Gorski Receives NAIC's Highest Individual Award

Gorski Receives NAIC's Highest Individual Award

Larry Gorski, Life Actuary for the Illinois Insurance Department, received the Robert Dineen
Award, the organization's most prestigious individual award_given for lifetime achievement in
insurance regulation.

As readers of this newsletter know from his frequent appearance here, Gorski has been universally
involved in all issues affecting insurance investments, accounting, reserving, reporting, and
disclosure for many years. With the stated goal of achieving consistency in the regulation of
insurance from state to state and from company to company, Gorski has made his regulatory
presence felt while still strongly supporting a free market system of competition.

In addition to his work on asset regulatory activities, Gorski is internationally known for his
groundbreaking effort in asset-liability matching. Building on the success of New York
regulations, he expanded the principles through the creation of the NAIC Actuarial Opinion
Memorandum and Regulation.

The Award is named after former New York Superintendent Robert Dineen, another man of many
talents.

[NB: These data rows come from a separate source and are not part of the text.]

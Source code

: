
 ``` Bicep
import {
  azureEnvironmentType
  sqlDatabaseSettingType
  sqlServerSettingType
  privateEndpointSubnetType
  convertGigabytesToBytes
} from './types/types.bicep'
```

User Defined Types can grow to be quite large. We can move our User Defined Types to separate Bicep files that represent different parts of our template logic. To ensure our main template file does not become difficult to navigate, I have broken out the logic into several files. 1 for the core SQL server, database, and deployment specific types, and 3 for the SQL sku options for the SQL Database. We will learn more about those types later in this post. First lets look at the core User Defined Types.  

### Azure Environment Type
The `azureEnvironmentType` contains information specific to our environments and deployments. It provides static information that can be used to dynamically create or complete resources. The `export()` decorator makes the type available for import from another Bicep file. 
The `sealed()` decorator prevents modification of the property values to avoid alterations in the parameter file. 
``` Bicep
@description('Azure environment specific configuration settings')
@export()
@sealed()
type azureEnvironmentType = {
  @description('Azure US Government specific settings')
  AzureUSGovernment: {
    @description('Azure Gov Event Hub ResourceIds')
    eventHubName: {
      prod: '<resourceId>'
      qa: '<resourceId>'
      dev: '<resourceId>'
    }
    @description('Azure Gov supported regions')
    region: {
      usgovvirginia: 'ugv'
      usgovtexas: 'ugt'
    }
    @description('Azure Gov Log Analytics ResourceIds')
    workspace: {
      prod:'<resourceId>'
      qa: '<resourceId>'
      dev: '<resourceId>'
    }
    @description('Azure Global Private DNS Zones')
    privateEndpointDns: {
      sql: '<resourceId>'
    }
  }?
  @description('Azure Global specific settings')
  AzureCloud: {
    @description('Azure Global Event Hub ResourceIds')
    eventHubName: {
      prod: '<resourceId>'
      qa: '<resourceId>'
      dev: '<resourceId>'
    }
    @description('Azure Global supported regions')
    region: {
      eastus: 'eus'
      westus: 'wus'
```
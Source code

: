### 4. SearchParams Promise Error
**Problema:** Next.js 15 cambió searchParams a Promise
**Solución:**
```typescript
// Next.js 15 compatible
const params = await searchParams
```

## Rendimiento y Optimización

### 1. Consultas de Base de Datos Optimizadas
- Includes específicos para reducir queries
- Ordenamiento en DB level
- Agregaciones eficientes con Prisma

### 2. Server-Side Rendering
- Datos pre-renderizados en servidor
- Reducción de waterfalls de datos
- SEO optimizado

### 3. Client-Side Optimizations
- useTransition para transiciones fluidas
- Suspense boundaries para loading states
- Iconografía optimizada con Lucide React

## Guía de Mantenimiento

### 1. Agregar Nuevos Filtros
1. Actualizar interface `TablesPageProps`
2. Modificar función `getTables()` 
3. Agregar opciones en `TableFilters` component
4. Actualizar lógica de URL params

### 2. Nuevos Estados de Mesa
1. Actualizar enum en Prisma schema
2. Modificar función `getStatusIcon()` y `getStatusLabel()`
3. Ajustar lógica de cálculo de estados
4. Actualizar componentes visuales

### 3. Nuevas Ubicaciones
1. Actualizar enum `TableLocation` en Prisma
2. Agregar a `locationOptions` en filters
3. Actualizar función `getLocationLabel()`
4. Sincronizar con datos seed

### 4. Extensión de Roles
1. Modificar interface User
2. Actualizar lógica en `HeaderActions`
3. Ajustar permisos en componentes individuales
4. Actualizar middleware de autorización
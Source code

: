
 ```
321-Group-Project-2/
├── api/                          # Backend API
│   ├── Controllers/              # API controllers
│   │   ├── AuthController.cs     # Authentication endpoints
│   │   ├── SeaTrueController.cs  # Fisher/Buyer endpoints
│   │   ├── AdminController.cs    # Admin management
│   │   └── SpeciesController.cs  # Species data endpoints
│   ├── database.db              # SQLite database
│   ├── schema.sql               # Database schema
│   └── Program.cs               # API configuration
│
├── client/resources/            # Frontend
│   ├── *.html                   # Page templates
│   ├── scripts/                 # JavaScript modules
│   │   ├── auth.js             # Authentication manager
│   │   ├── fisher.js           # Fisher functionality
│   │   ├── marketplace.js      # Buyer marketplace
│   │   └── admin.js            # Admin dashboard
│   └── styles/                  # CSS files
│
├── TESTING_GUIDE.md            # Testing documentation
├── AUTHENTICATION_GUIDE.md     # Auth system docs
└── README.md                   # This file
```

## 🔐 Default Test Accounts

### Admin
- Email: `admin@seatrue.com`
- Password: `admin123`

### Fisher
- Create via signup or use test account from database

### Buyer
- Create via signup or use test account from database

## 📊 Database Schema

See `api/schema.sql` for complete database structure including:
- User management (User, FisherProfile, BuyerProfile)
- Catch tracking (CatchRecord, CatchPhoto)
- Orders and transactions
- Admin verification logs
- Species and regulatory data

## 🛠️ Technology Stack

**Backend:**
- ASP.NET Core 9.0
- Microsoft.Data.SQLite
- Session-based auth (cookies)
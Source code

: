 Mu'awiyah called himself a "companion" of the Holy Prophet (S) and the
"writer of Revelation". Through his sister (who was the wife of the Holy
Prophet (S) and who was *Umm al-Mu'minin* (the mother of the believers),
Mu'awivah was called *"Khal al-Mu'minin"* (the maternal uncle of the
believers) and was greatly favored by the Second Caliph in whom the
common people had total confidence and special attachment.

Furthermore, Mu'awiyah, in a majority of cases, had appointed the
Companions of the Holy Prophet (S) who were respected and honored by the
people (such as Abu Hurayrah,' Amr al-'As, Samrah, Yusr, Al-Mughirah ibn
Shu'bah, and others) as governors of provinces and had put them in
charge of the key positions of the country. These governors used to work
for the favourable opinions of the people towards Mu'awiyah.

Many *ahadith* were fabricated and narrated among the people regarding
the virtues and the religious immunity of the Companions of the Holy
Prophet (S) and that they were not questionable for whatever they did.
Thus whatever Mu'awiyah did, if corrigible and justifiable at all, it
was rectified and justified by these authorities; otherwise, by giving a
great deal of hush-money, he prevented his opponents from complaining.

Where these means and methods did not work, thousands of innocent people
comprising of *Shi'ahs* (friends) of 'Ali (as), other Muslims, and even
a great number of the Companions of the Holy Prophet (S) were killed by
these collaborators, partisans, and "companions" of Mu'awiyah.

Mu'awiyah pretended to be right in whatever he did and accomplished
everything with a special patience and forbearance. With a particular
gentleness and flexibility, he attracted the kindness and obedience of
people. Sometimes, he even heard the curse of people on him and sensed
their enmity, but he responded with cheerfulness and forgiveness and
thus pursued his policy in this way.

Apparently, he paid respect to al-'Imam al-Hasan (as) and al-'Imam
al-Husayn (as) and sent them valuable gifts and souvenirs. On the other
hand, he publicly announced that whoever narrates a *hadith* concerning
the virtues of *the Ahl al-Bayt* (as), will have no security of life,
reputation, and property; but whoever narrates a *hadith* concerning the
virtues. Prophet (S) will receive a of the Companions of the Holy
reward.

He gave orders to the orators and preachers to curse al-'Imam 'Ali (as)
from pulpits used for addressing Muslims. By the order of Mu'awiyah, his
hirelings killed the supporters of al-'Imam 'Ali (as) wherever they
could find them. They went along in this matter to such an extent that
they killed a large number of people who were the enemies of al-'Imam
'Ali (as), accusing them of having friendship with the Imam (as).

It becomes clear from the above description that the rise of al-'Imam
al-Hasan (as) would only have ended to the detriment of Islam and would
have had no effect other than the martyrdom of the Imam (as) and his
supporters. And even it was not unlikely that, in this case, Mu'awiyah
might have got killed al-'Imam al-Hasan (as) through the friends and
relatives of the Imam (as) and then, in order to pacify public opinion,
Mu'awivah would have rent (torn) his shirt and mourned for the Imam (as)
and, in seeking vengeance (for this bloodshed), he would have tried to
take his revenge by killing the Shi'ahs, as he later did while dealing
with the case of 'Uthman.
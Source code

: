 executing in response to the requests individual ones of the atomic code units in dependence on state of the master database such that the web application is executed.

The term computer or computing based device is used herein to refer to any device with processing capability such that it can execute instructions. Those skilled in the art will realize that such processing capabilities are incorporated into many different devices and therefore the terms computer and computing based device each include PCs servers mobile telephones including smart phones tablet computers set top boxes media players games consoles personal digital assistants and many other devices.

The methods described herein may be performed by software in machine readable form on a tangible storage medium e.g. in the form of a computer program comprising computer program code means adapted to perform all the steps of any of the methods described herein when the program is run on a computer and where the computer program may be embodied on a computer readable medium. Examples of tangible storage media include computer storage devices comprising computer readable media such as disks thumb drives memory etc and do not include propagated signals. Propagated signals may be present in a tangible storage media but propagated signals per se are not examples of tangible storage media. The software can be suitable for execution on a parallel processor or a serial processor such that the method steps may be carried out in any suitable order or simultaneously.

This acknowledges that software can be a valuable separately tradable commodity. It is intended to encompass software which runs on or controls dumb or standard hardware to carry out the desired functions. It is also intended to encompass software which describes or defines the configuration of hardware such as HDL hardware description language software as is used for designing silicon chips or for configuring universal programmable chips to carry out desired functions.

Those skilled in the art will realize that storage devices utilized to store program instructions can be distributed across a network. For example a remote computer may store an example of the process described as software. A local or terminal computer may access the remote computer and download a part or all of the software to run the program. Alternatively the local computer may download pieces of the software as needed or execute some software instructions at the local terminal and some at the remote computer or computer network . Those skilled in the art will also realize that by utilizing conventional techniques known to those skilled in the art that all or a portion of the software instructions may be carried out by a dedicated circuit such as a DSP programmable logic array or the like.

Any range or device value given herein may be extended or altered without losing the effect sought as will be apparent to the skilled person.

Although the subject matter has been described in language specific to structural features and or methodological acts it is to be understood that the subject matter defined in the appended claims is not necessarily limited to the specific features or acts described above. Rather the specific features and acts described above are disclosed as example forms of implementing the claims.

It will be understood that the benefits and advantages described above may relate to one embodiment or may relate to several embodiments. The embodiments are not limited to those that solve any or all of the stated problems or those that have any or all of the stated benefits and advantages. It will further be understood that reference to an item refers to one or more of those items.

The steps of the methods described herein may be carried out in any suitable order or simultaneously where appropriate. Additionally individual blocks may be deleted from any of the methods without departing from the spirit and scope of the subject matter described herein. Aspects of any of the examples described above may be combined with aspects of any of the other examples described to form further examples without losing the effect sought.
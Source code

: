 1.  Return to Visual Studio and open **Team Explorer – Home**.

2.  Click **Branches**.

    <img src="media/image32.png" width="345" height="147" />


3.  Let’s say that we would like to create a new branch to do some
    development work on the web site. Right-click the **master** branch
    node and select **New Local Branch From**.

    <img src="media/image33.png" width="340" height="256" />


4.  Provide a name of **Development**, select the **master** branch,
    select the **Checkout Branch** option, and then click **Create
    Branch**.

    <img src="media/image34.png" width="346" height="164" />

Dineen was also Chairman of Northwest Mutual Life and after retiring was asked to open
an office and hire a secretary and an assistant. He did that in the late 1960's, setting the stage for
the development of an NAIC Central Office.

Gorski currently serves as chair of the Invested Asset Working Group, the SVO Oversight
Working Group, and the Life Risk Based Capital Working Group. He actively supports Director
Mark Boozell as chair of the Valuation of Securities Task Force and is a senior member of the Life
and Health Actuarial Task Force. He was active in the development of the Asset Valuation Reserve
and the Interest Maintenance Reserve.

As a member of the Model Investment Law Working Group, he was largely responsible for
supervising the drafting process that brought the model to its close. In addition, he played a critical
role in bringing the opposing sides together in discussions on the Prudent Person Model
Investment Law.

Recognizing the need of the NAIC to respond to criticisms by the United States General
Accounting Office of the NAIC Securities Valuation Office, Gorski supervised a complete
reorganization of the office culminating in the total revision of the SVO Purposes and Procedures
Manual in 1996.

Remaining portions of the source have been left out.